Another source of danger for deer herders, aside from gorges, is thin ice over lakes and rivers.
“Many deer herders stupidly heat mobile stoves (buran) on these surfaces and, sadly, sink to their deaths. Fishing on the Ob or the big lakes and wide rivers can also result in numerous disasters. Big waves can rock the boat and the fisherman, without a means of rescuing himself, is also in danger,” Oksana explains.
FInally, a deer herder can easily encounter a bear in the woods or not far from the chum.
“My father encountered a bear, but he was accompanied by dogs and the bear got frightened and ran off. But we do find tracks on our lands all the time. Sometimes, you go for a morning trip to the woods, then come back some time later and see a bear’s tracks. This is almost a regular occurrence,” the deer herder adds.
According to Yar, her family can be classified as modern and lives both - in the chum during the summer and in a hut in the forest-tundra zone during the winter. They no longer practice nomadism every five or seven days, while the deer are fenced off in a karal most of the time, aside from winter.
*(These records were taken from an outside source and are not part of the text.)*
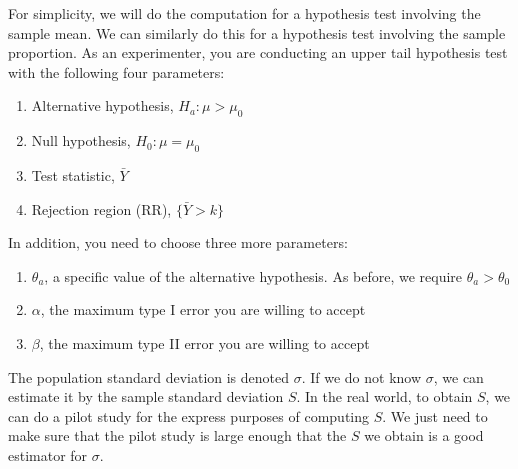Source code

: \documentclass[notes.tex]{subfiles}
\begin{document}
For simplicity, we will do the computation for a hypothesis test involving the sample mean. We can similarly do this for a hypothesis test involving the sample proportion. As an experimenter, you are conducting an upper tail hypothesis test with the following four parameters:
\begin{enumerate}
\item Alternative hypothesis, $H_a: \mu > \mu_0$
\item Null hypothesis, $H_0: \mu = \mu_0$
\item Test statistic, $\bar{Y}$
\item Rejection region (RR), $\{ \bar{Y} > k \}$
\end{enumerate}
In addition, you need to choose three more parameters:
\begin{enumerate}
\item $\theta_a$, a specific value of the alternative hypothesis. As before, we require $\theta_a > \theta_0$
\item $\alpha$, the maximum type I error you are willing to accept
\item $\beta$, the maximum type II error you are willing to accept
\end{enumerate}
The population standard deviation is denoted $\sigma$. If we do not know $\sigma$, we can estimate it by the sample standard deviation $S$. In the real world, to obtain $S$, we can do a pilot study for the express purposes of computing $S$. We just need to make sure that the pilot study is large enough that the $S$ we obtain is a good estimator for $\sigma$.\\
\end{document}
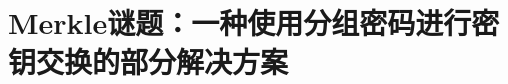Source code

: \section{Merkle谜题：一种使用分组密码进行密钥交换的部分解决方案}\label{sec:10-8}

\begin{protocol}[Merkle 谜题]\label{ptcl:10-1}
	
\end{protocol}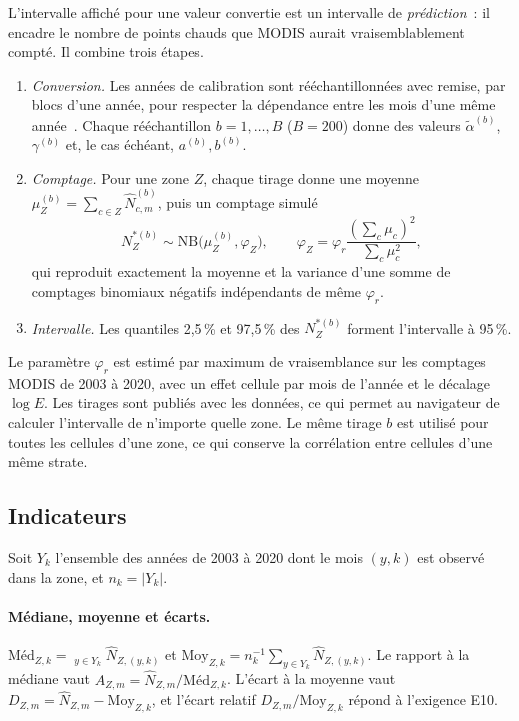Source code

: \documentclass[11pt,a4paper]{article}
\DeclareMathOperator{\med}{m\acute{e}d}
\begin{document}
L'intervalle affiché pour une valeur convertie est un intervalle de \emph{prédiction}~: il encadre le nombre de points chauds que MODIS aurait vraisemblablement compté. Il combine trois étapes.
\begin{enumerate}
  \item \emph{Conversion.} Les années de calibration sont rééchantillonnées avec remise, par blocs d'une année, pour respecter la dépendance entre les mois d'une même année~\cite{kunsch1989}. Chaque rééchantillon $b = 1,\dots,B$ ($B=200$) donne des valeurs $\tilde\alpha^{(b)}$, $\gamma^{(b)}$ et, le cas échéant, $a^{(b)}, b^{(b)}$.
  \item \emph{Comptage.} Pour une zone $Z$, chaque tirage donne une moyenne $\mu_Z^{(b)} = \sum_{c\in Z}\hat N^{(b)}_{c,m}$, puis un comptage simulé
  \begin{equation}
    N_Z^{\ast(b)} \sim \mathrm{NB}\big(\mu_Z^{(b)}, \varphi_Z\big), \qquad \varphi_Z = \varphi_r \frac{\left(\sum_c \mu_c\right)^2}{\sum_c \mu_c^2},
  \end{equation}
  qui reproduit exactement la moyenne et la variance d'une somme de comptages binomiaux négatifs indépendants de même $\varphi_r$.
  \item \emph{Intervalle.} Les quantiles 2,5\,\% et 97,5\,\% des $N_Z^{\ast(b)}$ forment l'intervalle à 95\,\%.
\end{enumerate}
Le paramètre $\varphi_r$ est estimé par maximum de vraisemblance sur les comptages MODIS de 2003 à 2020, avec un effet cellule par mois de l'année et le décalage $\log E$. Les tirages sont publiés avec les données, ce qui permet au navigateur de calculer l'intervalle de n'importe quelle zone. Le même tirage $b$ est utilisé pour toutes les cellules d'une zone, ce qui conserve la corrélation entre cellules d'une même strate.

\subsection{Indicateurs}\label{sec:indicateurs}

Soit $Y_k$ l'ensemble des années de 2003 à 2020 dont le mois $(y,k)$ est observé dans la zone, et $n_k = |Y_k|$.

\paragraph{Médiane, moyenne et écarts.} $\text{Méd}_{Z,k} = \med_{y\in Y_k} \hat N_{Z,(y,k)}$ et $\mathrm{Moy}_{Z,k} = n_k^{-1}\sum_{y\in Y_k}\hat N_{Z,(y,k)}$. Le rapport à la médiane vaut $A_{Z,m} = \hat N_{Z,m}/\text{Méd}_{Z,k}$. L'écart à la moyenne vaut $D_{Z,m} = \hat N_{Z,m} - \mathrm{Moy}_{Z,k}$, et l'écart relatif $D_{Z,m}/\mathrm{Moy}_{Z,k}$ répond à l'exigence E10.
\end{document}
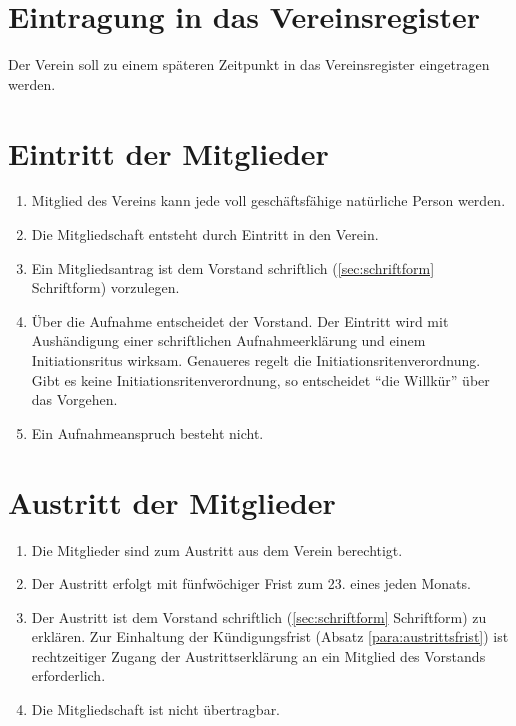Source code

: \documentclass[a4paper]{article}
\begin{document}
\section{Eintragung in das Vereinsregister}\label{sec:eintragung_in_das_vereinsregister}

Der Verein soll zu einem späteren Zeitpunkt in das Vereinsregister eingetragen werden.


\section{Eintritt der Mitglieder}\label{sec:eintritt_der_mitglieder}

\begin{enumerate}
\item Mitglied des Vereins kann jede voll geschäftsfähige natürliche Person werden.
\item Die Mitgliedschaft entsteht durch Eintritt in den Verein.
\item Ein Mitgliedsantrag ist dem Vorstand schriftlich (\ref{sec:schriftform} Schriftform) vorzulegen.
\item Über die Aufnahme entscheidet der Vorstand. Der Eintritt wird mit Aushändigung einer schriftlichen Aufnahmeerklärung und einem Initiationsritus wirksam. Genaueres regelt die Initiationsritenverordnung. Gibt es keine Initiationsritenverordnung, so entscheidet "`die Willkür"' über das Vorgehen.
\item Ein Aufnahmeanspruch besteht nicht.
\end{enumerate}


\section{Austritt der Mitglieder}\label{sec:austritt_der_mitglieder}

\begin{enumerate}
\item Die Mitglieder sind zum Austritt aus dem Verein berechtigt.
\item Der Austritt erfolgt mit fünfwöchiger Frist zum 23. eines jeden Monats.\label{para:austrittsfrist}
\item Der Austritt ist dem Vorstand schriftlich (\ref{sec:schriftform} Schriftform) zu erklären. Zur Einhaltung der Kündigungsfrist (Absatz \ref{para:austrittsfrist}) ist rechtzeitiger Zugang der Austrittserklärung an ein Mitglied des Vorstands erforderlich.
\item Die Mitgliedschaft ist nicht übertragbar.
\end{enumerate}
\end{document}
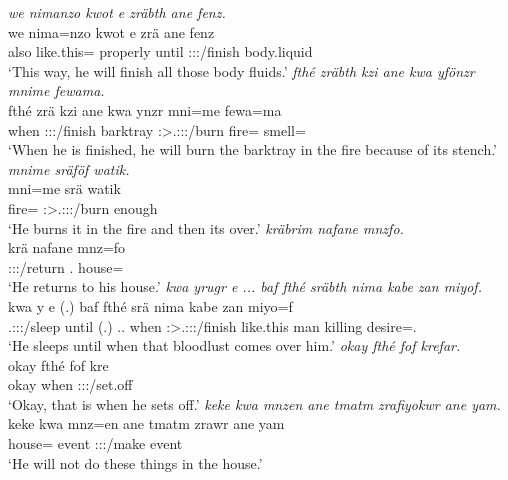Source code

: \begin{exe}
	\emph{we nimanzo kwot e zräbth ane fenz.}\\
	\gll we nima=nzo kwot e zrä ane fenz\\
	also like.this=\Only{} properly until \Stsg:\Sbj:\Irr:\Pfv/finish \Dem{} body.liquid\\
	\trans `This way, he will finish all those body fluids.'
	\emph{fthé zräbth kzi ane kwa yfönzr mnime fewama.}\\
	\gll fthé zrä kzi ane kwa ynzr mni=me fewa=ma\\
	when \Stsg:\Sbj:\Irr:\Pfv/finish barktray \Dem{} \Fut{} \Stsg:\Sbj>\Tsg.\Masc:\Obj:\Nonpast:\Ipfv/burn fire=\Ins{} smell=\Char\\
	\trans `When he is finished, he will burn the barktray in the fire because of its stench.'
	\emph{mnime sräföf watik.}\\
	\gll mni=me srä watik\\
	fire=\Ins{} \Stsg:\Sbj>\Tsg.\Masc:\Obj:\Irr:\Pfv/burn enough\\
	\trans `He burns it in the fire and then its over.'
	\emph{kräbrim nafane mnzfo.}\\
	\gll krä nafane mnz=fo\\
	\Stsg:\Sbj:\Irr:\Pfv/return \Tsg.\Poss{} house=\Loc{}\\
	\trans `He returns to his house.'
	\emph{kwa yrugr e ... baf fthé sräbth nima kabe zan miyof.}\\
	\gll kwa y e (.) baf fthé srä nima kabe zan miyo=f\\
	\Fut{} \Tsg.\Masc:\Sbj:\Nonpast:\Ipfv/sleep until (.) \Recog.\Erg.\Sg{} when \Stsg:\Sbj>\Tsg.\Masc:\Obj:\Irr:\Pfv/finish like.this man killing desire=\Erg.\Sg\\
	\trans `He sleeps until when that bloodlust comes over him.'
	\emph{okay fthé fof krefar.}\\
	\gll okay fthé fof kre\\
	okay when \Emph{} \Stsg:\Sbj:\Irr:\Pfv/set.off\\
	\trans `Okay, that is when he sets off.'
	\emph{keke kwa mnzen ane tmatm zrafiyokwr ane yam.}\\
	\gll keke kwa mnz=en ane tmatm zrawr ane yam\\
	\Neg{} \Fut{} house=\Loc{} \Dem{} event \Stsg:\Sbj:\Irr:\Ipfv/make \Dem{} event\\
	\trans `He will not do these things in the house.'

\end{exe}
“You get up during the winter, heat the stove, put on the kettle, wake the family, everyone washes up, has tea, then we - the women - clean up, go to get ice for the water, bring firewood, feed the dogs, someone may be sewing something, while someone else will help the father with the buran, or heads out to check on the herd,” Yar continues.
During the summer, the family tends to the herd, captures weak deer, treats and vaccinates them.
“We always make bonfires - the thick smoke wards off gadflies and mosquitos; this way, the deer can more easily bear the harsh summer days. Then, in July, we may cut antlers (panti), which can then be sold,” Oksana says.
Some Nenets opt to use solar panels instead of ordinary electrical generators. They are used for powering TVs, laptops with internet access and lighting. And out in the tundra, many use potbelly stoves, instead of electrical ones.
“This stove is a good source of heat, it can be used for cooking, it’s light and easy to transport.”
Manye deer herders also receive a higher education: Oksana received her Master’s degree in December 2021, in Kirov. Her specialty is ‘Safety in the Technosphere’. She is currently into photography, as well as hand-made jewelry, inspired by the nature in Russia’s North.